* [Records to process]:
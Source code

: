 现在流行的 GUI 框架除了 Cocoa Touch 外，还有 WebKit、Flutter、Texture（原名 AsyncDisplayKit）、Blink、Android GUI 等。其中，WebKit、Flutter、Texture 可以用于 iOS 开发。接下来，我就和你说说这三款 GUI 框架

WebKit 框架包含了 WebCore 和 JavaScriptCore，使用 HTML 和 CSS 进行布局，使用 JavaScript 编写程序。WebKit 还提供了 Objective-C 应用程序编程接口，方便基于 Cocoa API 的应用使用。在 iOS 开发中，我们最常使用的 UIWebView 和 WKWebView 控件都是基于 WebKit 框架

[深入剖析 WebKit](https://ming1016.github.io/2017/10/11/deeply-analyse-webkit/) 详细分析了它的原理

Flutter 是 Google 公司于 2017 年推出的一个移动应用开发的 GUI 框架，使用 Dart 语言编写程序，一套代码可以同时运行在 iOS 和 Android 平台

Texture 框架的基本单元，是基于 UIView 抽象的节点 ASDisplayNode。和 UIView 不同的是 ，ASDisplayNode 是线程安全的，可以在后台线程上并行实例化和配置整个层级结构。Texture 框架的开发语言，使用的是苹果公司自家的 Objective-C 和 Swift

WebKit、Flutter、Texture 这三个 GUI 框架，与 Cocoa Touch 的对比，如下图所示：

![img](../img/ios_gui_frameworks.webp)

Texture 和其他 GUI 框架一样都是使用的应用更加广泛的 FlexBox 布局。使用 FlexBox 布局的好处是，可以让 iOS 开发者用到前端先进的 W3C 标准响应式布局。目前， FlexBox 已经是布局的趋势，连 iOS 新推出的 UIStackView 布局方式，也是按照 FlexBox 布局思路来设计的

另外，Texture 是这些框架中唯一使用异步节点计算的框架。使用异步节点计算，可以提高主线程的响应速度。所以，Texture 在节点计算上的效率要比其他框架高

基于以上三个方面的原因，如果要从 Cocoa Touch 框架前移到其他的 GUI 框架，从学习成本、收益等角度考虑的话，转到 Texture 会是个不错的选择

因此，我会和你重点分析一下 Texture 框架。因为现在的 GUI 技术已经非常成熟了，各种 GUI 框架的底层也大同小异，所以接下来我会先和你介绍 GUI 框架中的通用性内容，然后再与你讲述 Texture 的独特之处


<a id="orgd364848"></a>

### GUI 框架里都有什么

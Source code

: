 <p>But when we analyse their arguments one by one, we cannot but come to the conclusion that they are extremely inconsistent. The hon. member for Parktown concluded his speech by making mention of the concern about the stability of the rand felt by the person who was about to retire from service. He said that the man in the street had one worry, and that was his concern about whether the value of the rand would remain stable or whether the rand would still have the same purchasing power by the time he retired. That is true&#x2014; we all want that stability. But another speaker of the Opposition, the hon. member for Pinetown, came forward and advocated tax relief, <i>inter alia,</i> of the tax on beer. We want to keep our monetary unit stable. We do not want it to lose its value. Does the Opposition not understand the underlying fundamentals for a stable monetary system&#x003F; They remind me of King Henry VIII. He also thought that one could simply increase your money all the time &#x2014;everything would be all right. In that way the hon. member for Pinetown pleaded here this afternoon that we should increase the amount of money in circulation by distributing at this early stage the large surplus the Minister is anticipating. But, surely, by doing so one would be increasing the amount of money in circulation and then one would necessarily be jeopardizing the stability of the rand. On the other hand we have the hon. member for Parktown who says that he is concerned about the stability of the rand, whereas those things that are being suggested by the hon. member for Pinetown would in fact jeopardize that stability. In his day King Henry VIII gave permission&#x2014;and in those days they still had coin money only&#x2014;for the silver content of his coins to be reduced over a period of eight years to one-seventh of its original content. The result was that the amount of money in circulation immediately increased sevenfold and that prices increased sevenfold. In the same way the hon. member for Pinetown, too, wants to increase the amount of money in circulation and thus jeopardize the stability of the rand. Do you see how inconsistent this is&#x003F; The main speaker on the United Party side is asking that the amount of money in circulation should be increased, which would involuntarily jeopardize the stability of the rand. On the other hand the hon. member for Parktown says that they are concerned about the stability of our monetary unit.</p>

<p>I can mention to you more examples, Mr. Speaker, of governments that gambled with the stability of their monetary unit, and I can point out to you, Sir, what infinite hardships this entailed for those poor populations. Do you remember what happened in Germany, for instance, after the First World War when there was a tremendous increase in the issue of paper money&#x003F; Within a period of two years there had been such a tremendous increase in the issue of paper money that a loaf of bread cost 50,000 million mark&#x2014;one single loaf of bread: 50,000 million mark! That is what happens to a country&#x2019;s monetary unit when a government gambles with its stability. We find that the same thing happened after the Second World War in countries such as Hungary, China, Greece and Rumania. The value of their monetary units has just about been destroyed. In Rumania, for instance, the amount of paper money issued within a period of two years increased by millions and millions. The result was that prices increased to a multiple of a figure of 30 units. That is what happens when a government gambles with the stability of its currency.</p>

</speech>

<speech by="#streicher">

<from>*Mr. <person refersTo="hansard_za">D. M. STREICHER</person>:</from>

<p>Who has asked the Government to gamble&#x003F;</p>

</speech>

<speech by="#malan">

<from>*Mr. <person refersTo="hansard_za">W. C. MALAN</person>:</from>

* [What you should do]:
Give back only the lines from the one containing "<p>Who has asked" through the final line of the entries above, exactly as written, both included.

* [Result below]:
<p>Who has asked the Government to gamble&#x003F;</p>

</speech>

<speech by="#malan">

<from>*Mr. <person refersTo="hansard_za">W. C. MALAN</person>:</from>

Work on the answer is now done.